## Task
The required lines are those that contain "main"; pull them out of the data and copy them.

Stored items from a collection
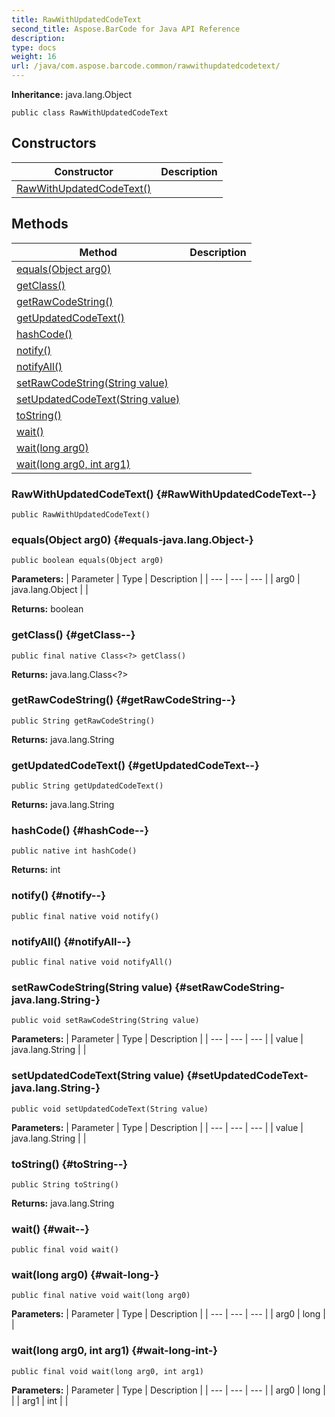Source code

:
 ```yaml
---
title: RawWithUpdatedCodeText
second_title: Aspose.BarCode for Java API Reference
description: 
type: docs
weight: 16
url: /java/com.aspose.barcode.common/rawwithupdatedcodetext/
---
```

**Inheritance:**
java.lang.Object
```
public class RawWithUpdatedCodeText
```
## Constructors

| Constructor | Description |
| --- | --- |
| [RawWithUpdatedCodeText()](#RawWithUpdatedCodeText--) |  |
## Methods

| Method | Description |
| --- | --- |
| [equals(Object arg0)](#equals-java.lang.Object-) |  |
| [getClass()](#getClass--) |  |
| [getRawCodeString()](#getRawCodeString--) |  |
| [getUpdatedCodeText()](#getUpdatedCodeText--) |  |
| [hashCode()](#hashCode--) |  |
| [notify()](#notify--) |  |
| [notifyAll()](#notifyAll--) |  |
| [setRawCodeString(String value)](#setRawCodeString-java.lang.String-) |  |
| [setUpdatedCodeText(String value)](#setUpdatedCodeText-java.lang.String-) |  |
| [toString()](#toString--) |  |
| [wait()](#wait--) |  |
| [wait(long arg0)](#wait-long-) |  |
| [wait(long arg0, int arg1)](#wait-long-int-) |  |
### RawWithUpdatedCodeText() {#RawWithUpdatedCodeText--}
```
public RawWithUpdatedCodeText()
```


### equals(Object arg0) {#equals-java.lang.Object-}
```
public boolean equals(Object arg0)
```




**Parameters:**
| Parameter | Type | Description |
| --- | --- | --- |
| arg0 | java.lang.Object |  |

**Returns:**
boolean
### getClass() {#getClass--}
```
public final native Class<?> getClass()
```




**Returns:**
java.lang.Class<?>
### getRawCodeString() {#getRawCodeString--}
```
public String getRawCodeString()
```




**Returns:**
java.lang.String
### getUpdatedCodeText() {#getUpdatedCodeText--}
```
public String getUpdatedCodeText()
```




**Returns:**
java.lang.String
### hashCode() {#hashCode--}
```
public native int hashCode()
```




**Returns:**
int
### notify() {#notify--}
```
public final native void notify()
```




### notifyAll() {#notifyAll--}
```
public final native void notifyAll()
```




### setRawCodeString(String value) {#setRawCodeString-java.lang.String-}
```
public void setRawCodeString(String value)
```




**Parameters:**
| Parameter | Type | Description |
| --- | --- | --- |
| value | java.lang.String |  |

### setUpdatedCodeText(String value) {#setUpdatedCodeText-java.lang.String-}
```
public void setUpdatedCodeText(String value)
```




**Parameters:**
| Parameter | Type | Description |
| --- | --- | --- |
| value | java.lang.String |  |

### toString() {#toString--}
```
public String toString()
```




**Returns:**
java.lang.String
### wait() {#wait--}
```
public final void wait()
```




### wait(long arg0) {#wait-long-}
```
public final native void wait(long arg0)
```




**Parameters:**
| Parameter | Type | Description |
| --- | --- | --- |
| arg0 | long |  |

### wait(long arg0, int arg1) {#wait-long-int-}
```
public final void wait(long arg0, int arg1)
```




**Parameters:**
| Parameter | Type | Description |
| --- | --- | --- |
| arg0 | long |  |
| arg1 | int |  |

---

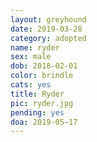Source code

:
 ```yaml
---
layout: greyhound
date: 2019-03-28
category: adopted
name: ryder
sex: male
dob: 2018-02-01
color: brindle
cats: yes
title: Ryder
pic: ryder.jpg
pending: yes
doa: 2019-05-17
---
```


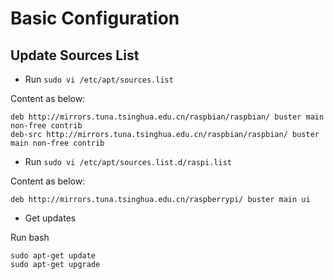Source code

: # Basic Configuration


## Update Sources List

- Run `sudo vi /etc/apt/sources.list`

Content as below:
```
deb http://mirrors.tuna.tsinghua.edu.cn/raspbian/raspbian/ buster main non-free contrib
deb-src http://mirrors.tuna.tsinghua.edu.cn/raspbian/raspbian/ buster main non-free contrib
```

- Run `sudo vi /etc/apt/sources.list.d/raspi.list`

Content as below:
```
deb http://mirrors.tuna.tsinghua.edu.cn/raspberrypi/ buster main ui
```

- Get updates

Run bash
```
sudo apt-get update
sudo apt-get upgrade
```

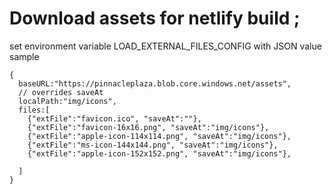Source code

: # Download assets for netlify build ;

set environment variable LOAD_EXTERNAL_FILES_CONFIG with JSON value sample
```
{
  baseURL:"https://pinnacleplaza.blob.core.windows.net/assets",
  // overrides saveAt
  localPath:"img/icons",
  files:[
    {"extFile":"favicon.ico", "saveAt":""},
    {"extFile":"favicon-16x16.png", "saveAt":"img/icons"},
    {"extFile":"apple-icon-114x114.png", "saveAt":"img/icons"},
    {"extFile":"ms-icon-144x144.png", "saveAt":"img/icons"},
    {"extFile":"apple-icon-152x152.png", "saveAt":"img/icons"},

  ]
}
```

---

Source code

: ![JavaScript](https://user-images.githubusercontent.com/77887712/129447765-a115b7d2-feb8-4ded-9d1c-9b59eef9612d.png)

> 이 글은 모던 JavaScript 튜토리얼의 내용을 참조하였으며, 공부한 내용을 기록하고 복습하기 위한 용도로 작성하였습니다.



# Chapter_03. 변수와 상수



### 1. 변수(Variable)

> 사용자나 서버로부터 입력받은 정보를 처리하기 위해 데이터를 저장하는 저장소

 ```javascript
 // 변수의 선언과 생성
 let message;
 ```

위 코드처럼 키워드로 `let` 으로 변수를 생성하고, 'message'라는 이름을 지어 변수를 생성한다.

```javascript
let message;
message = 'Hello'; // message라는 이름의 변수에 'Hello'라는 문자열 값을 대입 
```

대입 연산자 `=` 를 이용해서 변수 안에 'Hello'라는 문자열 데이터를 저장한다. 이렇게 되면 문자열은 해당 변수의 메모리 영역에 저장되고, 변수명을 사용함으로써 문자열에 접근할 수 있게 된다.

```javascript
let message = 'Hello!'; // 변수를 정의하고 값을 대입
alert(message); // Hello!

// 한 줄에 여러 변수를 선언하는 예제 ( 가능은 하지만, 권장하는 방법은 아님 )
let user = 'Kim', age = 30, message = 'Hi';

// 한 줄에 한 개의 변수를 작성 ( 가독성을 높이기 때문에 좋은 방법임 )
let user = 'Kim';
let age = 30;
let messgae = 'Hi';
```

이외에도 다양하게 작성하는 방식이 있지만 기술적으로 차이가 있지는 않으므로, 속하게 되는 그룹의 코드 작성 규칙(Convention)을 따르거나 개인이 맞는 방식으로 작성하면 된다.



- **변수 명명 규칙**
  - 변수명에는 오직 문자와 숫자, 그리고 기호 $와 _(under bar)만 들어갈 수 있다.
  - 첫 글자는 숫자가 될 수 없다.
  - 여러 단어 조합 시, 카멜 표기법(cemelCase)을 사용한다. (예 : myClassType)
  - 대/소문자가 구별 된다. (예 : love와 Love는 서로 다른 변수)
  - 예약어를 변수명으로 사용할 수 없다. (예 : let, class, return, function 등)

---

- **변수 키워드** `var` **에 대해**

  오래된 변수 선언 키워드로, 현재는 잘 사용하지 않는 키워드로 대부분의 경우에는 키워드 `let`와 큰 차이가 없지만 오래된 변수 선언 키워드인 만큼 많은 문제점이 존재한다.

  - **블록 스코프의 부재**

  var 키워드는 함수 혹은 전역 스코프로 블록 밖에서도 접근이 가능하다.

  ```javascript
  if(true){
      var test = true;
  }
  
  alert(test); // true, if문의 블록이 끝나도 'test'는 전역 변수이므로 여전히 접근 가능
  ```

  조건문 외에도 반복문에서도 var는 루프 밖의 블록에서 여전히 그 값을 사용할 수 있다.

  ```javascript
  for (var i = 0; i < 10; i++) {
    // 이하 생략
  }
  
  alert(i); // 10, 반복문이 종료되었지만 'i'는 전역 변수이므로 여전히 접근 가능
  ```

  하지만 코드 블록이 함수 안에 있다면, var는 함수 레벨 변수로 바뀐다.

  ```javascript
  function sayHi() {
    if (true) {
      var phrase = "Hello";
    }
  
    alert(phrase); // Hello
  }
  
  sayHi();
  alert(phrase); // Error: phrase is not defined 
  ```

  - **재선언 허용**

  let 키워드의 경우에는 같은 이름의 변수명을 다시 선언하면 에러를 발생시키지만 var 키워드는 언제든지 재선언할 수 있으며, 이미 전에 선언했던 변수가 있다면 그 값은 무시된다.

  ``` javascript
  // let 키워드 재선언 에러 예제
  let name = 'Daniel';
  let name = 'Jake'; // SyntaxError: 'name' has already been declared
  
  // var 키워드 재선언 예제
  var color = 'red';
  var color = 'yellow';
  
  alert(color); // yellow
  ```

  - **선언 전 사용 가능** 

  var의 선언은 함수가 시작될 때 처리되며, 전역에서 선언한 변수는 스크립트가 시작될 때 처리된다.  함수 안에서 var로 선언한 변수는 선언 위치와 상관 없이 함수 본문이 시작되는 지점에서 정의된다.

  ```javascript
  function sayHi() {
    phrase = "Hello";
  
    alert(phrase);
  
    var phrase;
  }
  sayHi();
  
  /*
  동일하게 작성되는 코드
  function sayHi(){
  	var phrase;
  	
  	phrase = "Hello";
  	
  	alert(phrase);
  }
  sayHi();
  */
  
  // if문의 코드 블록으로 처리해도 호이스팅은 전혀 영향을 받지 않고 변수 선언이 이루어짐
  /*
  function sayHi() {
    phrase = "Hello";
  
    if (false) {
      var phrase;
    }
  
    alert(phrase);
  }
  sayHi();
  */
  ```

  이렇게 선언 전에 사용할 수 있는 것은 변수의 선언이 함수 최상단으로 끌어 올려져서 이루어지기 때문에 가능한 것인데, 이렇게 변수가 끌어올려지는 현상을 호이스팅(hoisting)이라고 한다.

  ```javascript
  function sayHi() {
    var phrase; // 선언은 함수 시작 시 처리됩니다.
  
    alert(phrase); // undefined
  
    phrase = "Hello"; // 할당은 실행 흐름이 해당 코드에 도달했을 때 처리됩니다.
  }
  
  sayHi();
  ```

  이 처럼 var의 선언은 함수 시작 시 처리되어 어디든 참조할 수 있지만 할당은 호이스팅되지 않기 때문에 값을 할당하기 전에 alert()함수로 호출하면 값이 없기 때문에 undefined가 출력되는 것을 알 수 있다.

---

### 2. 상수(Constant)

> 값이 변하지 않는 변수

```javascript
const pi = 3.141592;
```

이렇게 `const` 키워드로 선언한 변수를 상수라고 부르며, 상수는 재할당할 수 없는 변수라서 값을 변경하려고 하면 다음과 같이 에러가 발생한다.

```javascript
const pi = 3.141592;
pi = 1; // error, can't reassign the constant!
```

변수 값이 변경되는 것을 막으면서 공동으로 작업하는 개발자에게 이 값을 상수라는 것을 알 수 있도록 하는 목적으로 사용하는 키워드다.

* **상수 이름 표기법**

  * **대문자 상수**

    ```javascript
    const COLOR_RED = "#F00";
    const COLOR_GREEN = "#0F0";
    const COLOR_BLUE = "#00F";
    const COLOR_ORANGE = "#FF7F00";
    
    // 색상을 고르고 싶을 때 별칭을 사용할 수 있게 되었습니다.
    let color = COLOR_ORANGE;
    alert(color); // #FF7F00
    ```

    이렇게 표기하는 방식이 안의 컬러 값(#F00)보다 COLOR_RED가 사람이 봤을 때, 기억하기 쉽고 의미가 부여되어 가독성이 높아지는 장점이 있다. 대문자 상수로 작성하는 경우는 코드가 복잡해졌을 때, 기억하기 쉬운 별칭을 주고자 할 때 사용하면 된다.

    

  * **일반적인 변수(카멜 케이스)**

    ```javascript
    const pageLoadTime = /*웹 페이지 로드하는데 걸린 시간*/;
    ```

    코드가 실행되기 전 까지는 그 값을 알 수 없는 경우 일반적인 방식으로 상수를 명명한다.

## Answer section
deb http://mirrors.tuna.tsinghua.edu.cn/raspbian/raspbian/ buster main non-free contrib
deb-src http://mirrors.tuna.tsinghua.edu.cn/raspbian/raspbian/ buster main non-free contrib
deb http://mirrors.tuna.tsinghua.edu.cn/raspberrypi/ buster main ui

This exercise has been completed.